Supplied material: Begin
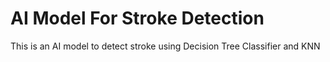 # AI Model For Stroke Detection
 This is an AI model to detect stroke using Decision Tree Classifier and KNN
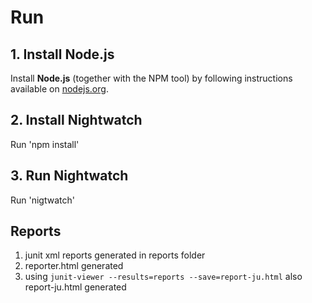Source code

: # Run

## 1. Install Node.js

Install __Node.js__ (together with the NPM tool) by following instructions available on [nodejs.org](https://nodejs.org).

## 2. Install Nightwatch

Run 'npm install'

## 3. Run Nightwatch
Run 'nigtwatch'
 
## Reports
1. junit xml reports generated in reports folder
2. reporter.html generated 
3. using
`junit-viewer --results=reports --save=report-ju.html`
also report-ju.html generated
Supplied material: End
(Work instructions) Could you reproduce the data above exactly, without its pictures?

(Written answer)
 # AI Model For Stroke Detection
 This is an AI model to detect stroke using Decision Tree Classifier and KNN
Source code

: # Run

## 1. Install Node.js

Install __Node.js__ (together with the NPM tool) by following instructions available on [nodejs.org](https://nodejs.org).

## 2. Install Nightwatch

Run 'npm install'

## 3. Run Nightwatch
Run 'nigtwatch'
 
## Reports
1. junit xml reports generated in reports folder
2. reporter.html generated 
3. using
`junit-viewer --results=reports --save=report-ju.html`
also report-ju.html generated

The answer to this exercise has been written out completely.